▶ _DATA IN THIS EXERCISE_
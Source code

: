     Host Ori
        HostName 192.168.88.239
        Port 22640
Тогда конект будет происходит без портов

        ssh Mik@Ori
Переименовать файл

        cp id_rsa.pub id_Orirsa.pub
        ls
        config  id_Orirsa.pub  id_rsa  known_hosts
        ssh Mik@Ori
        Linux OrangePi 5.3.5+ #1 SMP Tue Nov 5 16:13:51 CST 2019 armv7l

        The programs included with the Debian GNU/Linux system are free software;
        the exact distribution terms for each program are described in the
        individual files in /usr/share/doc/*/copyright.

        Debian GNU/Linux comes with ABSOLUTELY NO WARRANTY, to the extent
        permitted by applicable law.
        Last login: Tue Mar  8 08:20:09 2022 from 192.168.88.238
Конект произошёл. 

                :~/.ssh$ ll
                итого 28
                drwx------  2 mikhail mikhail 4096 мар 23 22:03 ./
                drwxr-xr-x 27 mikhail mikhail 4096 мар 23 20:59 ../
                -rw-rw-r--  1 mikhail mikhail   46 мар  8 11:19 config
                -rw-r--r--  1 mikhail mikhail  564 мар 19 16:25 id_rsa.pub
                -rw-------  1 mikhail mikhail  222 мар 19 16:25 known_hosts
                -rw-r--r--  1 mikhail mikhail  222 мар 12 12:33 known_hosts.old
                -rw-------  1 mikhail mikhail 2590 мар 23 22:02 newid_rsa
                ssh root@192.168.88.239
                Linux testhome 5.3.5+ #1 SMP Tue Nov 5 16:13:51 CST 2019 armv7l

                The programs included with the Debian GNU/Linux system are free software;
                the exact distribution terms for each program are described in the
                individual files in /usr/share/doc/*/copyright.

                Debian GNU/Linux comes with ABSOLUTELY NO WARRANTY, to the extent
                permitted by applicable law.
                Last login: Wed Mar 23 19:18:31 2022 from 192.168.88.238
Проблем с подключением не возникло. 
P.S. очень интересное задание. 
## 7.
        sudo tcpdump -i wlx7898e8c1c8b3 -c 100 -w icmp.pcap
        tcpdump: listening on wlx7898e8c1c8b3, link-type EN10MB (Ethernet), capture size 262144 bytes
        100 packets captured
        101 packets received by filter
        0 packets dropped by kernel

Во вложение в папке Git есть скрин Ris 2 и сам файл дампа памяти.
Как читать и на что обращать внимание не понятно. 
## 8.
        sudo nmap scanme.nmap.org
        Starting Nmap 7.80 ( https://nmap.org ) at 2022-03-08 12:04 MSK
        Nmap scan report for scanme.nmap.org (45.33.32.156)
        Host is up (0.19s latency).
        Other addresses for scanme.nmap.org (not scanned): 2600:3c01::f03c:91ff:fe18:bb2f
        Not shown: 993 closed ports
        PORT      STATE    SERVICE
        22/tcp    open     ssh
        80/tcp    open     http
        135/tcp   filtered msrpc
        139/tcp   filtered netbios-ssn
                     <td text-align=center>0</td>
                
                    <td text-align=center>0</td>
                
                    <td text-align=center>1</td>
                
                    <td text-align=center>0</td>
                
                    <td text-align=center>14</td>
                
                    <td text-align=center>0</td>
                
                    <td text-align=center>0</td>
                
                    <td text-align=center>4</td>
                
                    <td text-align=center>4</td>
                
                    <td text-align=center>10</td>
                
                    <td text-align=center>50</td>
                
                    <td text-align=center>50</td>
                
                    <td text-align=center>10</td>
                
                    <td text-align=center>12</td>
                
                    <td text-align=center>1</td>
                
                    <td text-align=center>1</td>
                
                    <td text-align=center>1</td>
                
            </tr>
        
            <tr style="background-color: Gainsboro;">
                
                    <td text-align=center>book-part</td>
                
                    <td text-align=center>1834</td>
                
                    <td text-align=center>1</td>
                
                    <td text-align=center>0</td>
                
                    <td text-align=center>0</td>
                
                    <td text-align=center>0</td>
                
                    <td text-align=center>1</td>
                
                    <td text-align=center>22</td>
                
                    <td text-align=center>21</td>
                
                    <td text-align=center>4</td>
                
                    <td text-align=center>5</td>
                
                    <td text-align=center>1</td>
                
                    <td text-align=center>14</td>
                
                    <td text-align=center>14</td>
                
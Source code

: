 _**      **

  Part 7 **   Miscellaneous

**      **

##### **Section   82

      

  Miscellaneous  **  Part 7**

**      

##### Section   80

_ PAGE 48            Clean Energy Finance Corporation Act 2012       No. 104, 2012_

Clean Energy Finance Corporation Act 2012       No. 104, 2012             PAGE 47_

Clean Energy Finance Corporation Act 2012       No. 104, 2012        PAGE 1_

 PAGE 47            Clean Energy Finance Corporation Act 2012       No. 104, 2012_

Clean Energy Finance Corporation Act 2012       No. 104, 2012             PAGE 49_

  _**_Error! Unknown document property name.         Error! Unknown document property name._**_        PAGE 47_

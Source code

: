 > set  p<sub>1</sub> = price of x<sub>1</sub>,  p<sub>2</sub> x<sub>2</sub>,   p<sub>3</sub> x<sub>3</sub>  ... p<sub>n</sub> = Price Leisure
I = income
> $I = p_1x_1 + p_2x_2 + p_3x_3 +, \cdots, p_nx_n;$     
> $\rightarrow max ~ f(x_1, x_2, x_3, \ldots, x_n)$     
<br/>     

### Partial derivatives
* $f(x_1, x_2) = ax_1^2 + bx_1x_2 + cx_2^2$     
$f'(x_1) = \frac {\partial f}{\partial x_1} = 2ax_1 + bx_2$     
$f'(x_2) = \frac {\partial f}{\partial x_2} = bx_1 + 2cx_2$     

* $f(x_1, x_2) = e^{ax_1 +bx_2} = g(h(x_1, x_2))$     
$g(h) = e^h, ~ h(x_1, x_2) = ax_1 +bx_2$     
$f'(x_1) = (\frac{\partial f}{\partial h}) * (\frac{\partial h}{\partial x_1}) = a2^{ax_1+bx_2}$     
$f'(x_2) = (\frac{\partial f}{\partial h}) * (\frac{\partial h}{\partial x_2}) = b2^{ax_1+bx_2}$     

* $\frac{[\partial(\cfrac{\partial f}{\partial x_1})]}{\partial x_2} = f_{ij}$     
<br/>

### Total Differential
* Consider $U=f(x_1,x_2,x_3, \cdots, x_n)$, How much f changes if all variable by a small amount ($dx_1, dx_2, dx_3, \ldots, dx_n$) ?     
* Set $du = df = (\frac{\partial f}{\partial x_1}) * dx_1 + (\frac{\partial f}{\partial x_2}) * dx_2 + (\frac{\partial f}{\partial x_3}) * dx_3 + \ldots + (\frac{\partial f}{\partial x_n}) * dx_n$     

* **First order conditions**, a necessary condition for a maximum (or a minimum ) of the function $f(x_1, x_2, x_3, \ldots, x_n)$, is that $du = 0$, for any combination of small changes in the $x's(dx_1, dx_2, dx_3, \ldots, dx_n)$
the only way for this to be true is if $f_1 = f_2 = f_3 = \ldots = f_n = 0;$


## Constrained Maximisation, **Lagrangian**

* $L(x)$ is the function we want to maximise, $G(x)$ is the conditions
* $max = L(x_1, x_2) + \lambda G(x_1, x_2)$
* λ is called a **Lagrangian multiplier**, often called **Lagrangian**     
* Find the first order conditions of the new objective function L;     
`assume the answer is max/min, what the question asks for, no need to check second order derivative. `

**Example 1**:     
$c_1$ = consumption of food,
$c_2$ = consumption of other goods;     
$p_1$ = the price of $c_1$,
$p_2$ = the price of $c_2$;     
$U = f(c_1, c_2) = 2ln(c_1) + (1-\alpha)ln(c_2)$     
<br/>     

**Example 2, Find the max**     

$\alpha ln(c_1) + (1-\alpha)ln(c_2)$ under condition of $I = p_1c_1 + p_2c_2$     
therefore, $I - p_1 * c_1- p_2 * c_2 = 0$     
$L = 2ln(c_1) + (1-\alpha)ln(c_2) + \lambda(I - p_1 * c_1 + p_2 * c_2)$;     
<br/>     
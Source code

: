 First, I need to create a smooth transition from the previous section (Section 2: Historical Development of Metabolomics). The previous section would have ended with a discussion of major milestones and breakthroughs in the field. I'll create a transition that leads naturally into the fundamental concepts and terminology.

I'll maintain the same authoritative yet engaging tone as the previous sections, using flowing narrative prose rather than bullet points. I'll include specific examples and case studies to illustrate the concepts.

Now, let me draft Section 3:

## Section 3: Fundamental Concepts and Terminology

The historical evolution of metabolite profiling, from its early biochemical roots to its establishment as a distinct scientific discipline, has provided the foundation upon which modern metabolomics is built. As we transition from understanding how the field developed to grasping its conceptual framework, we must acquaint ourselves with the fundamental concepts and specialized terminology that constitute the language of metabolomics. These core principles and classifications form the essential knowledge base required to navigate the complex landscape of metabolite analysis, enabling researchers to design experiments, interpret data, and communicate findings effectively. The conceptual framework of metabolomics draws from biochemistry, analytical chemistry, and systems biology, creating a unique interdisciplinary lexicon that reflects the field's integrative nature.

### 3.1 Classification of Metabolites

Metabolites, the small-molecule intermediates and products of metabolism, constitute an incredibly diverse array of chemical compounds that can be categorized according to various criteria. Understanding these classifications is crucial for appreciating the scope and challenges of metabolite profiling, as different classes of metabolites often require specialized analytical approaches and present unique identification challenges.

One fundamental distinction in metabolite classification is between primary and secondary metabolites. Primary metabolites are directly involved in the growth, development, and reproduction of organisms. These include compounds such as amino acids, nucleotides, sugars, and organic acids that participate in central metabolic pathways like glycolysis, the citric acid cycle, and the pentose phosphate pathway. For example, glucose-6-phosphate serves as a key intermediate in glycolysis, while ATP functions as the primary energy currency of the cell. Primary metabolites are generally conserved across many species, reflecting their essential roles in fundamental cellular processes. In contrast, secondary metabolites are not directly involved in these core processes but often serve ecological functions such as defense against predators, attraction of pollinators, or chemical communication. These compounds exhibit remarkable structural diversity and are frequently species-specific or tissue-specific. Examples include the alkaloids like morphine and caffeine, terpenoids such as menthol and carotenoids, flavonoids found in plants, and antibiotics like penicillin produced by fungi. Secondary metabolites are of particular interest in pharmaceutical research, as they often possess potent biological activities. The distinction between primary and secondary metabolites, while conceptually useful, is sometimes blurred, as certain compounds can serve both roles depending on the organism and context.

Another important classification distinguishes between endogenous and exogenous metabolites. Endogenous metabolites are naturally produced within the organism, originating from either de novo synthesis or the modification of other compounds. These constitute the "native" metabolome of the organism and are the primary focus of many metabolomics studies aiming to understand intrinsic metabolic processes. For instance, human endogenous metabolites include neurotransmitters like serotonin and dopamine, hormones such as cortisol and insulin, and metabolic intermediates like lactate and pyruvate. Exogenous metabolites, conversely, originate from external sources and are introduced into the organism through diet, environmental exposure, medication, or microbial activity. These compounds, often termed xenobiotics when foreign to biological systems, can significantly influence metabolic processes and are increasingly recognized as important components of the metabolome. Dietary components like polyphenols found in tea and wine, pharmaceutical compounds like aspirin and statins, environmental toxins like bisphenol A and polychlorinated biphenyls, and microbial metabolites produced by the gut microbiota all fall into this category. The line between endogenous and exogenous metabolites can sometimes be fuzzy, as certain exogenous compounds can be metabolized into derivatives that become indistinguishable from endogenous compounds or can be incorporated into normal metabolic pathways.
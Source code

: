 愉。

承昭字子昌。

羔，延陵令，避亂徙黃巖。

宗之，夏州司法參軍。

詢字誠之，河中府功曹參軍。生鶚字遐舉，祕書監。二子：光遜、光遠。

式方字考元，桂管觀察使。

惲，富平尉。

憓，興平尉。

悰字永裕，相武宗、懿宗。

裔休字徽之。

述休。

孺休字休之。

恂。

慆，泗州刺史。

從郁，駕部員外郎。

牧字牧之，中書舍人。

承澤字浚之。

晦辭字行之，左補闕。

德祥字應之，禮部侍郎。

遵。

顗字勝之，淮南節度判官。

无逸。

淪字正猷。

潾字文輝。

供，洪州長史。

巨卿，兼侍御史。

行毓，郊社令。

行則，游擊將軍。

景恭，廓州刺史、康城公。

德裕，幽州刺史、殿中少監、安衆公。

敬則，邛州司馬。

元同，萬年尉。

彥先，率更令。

▶ _PROBLEM TO WORK ON_
Could you return, word for word, only the lines running from the first line of the material above to the line that contains "Linux OrangePi 5.3.5+", inclusive?

▶ _EXERCISE SOLUTION_
Source code

:     Host Ori
        HostName 192.168.88.239
        Port 22640
Тогда конект будет происходит без портов

        ssh Mik@Ori
Переименовать файл

        cp id_rsa.pub id_Orirsa.pub
        ls
        config  id_Orirsa.pub  id_rsa  known_hosts
        ssh Mik@Ori
        Linux OrangePi 5.3.5+ #1 SMP Tue Nov 5 16:13:51 CST 2019 armv7l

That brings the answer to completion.